Your task
Since only part of the material is needed, please repeat exactly the line that includes "answer = x ** 2 + 2 * x + 3" and every line after it, up to the last.

Information provided
+ + + +

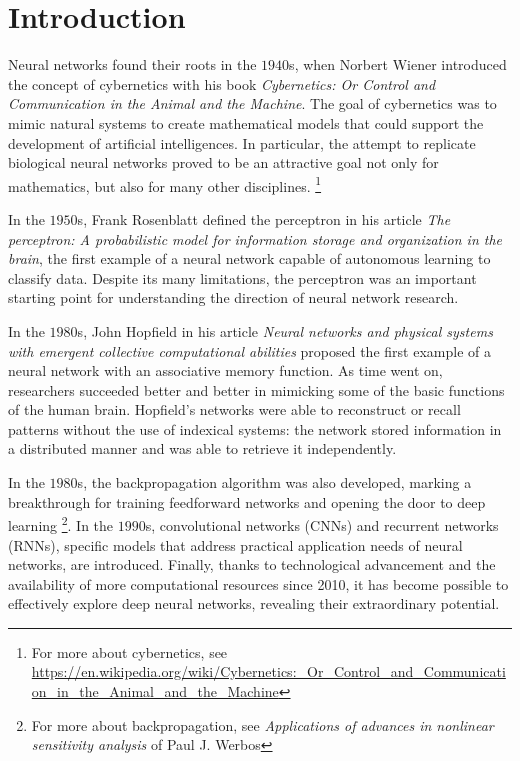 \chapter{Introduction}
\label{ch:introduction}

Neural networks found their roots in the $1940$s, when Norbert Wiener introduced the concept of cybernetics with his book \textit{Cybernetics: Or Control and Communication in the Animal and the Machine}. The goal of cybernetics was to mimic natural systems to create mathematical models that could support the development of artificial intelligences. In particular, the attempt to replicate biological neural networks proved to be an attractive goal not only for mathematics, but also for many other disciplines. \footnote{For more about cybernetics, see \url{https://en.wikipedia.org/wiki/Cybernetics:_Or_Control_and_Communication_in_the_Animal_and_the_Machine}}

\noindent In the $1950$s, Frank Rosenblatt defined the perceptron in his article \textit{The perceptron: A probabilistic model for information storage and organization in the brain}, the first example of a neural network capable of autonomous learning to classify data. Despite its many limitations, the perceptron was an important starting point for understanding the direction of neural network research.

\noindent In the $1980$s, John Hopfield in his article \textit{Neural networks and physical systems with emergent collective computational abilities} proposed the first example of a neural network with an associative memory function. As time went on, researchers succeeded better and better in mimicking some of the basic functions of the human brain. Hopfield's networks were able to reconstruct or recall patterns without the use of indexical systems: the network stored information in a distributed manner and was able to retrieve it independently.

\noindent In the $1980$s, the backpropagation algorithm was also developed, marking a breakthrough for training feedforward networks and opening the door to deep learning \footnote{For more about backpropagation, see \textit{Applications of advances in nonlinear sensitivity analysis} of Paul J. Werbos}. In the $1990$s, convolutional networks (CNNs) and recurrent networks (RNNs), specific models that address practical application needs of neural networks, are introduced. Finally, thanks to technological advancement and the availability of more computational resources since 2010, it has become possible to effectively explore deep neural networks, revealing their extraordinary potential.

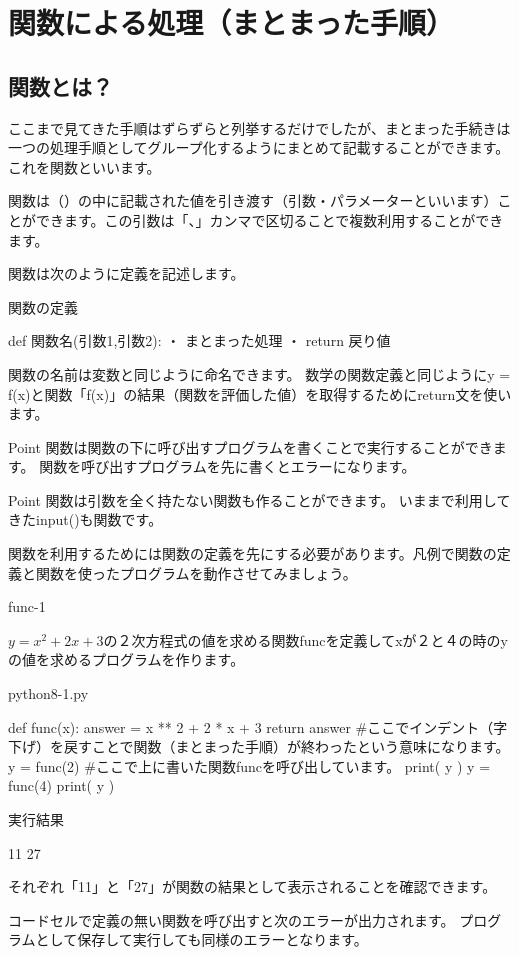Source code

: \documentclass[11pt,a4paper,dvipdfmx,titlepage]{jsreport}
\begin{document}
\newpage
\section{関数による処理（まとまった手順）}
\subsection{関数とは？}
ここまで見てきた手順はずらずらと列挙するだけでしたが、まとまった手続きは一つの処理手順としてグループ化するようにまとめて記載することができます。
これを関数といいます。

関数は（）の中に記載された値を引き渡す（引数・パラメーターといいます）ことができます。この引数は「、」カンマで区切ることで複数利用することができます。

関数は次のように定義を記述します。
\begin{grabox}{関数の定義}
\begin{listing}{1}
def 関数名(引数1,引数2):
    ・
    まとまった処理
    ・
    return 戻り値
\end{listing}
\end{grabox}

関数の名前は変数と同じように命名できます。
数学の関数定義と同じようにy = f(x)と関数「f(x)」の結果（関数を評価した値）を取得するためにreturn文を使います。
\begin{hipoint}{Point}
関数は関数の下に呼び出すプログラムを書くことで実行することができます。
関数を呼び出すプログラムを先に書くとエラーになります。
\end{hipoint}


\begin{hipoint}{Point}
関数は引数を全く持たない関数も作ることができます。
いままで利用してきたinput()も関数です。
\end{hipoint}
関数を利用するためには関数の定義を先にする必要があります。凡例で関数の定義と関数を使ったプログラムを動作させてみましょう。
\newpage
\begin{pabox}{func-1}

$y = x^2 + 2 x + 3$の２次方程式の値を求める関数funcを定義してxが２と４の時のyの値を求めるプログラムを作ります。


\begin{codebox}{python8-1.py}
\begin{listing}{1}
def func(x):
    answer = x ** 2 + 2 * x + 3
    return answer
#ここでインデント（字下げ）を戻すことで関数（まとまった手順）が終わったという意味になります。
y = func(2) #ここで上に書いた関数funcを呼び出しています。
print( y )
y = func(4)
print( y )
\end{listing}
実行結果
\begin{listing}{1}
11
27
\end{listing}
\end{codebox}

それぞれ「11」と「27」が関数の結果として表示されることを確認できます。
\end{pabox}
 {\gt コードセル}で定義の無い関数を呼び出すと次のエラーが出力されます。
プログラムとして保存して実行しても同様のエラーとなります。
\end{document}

+ + + +

Answer section
    answer = x ** 2 + 2 * x + 3
    return answer
#ここでインデント（字下げ）を戻すことで関数（まとまった手順）が終わったという意味になります。
y = func(2) #ここで上に書いた関数funcを呼び出しています。
print( y )
y = func(4)
print( y )
\end{listing}
実行結果
\begin{listing}{1}
11
27
\end{listing}
\end{codebox}

それぞれ「11」と「27」が関数の結果として表示されることを確認できます。
\end{pabox}
 {\gt コードセル}で定義の無い関数を呼び出すと次のエラーが出力されます。
プログラムとして保存して実行しても同様のエラーとなります。
\end{document}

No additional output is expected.